121.  Concernant la question de savoir si la présence de migrants dans la cabine inférieure du yacht aurait pu être connue de V.M., le Gouvernement indique qu'il ressort de l'ensemble des pièces versées au dossier que lorsque V.M. a tiré il ne pouvait pas être au courant de la présence des migrants, et qu'il ne pouvait pas non plus savoir que dans la cabine inférieure se trouvaient encore d'autres personnes cachées. À cet égard, il invoque les dépositions des témoins du 30 août 2015.


122.  Le Gouvernement estime que la thèse des requérants selon laquelle les autorités portuaires étaient avant l'opération d'interception informées de l'implication du yacht dans le transport de migrants et devaient dès lors connaître l'existence d'un espace de stockage dans sa partie inférieure n'est ni pertinente ni fondée sur des preuves. Il ajoute que la cabine où se cachaient les migrants n'était pas visible, que ceux-ci ne se sont pas manifestés et que sur la partie supérieure du yacht un grand nombre de migrants repérés par les garde-côtes n'ont pas informé ces derniers de la présence d'autres migrants sur le yacht. Il considère que les allégations des requérants selon lesquelles les garde-côtes étaient tenus, en vertu de l'article 2 de la Convention, de prendre des mesures positives dans le but de protéger les migrants, à savoir rechercher la partie inférieure du yacht et interroger les migrants repérés, sont infondées. En particulier, il soutient que, pour des raisons de protection de l'ensemble des personnes à bord du yacht et dans les circonstances de l'espèce, il était absolument nécessaire de repousser l'attaque et d'arrêter les trafiquants, avant de mener une autre action.

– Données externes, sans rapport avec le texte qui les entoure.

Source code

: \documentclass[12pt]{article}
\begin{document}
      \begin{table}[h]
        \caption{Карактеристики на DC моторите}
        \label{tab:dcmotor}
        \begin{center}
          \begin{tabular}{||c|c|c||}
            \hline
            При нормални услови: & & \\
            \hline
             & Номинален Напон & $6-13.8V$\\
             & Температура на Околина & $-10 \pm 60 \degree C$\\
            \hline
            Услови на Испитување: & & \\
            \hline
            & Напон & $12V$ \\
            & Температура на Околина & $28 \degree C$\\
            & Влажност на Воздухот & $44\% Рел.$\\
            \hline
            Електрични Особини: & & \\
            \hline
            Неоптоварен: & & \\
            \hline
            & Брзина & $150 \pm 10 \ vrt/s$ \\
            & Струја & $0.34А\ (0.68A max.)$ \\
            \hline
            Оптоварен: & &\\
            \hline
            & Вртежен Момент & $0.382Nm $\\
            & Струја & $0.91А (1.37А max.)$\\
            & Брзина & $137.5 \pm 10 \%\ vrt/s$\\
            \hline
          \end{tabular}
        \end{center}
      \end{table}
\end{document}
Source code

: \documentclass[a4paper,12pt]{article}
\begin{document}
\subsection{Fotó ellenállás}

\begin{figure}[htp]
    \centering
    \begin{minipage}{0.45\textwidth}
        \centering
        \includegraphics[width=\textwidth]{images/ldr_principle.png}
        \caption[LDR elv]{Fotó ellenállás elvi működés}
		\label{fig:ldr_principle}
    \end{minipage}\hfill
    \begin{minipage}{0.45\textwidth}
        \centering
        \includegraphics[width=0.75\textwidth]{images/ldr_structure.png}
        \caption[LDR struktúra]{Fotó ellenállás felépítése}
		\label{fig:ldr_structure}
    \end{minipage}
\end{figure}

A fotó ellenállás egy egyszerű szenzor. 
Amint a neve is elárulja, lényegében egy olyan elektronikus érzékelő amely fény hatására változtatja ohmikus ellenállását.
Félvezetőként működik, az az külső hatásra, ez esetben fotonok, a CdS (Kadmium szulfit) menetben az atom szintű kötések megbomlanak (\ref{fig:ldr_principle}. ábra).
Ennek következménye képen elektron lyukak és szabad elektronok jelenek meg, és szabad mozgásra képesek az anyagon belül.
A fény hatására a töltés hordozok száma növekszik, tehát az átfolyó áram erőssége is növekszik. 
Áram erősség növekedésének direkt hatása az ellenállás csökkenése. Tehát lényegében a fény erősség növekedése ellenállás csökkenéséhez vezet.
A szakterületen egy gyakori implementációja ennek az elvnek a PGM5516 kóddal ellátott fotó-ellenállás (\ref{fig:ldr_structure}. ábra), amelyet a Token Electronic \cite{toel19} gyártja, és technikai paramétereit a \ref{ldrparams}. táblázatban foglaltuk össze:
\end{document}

123.  Le Gouvernement ajoute que les trafiquants ont été condamnés du chef de lésions corporelles dangereuses sur deux des migrants. En revanche, estime-t-il, le fait qu'ils aient été acquittés en première instance, en premier lieu, du chef de tentative d'homicide sur P.I. et des passagers, au motif que l'intention d'homicide n'a pas été reconnue, et, en second lieu, du chef de tentative d'explosion, pour manque de preuve, ne témoigne pas de l'intensité et de la dangerosité de l'attaque des trafiquants pour la vie et l'intégrité physique des garde-côtes et des migrants.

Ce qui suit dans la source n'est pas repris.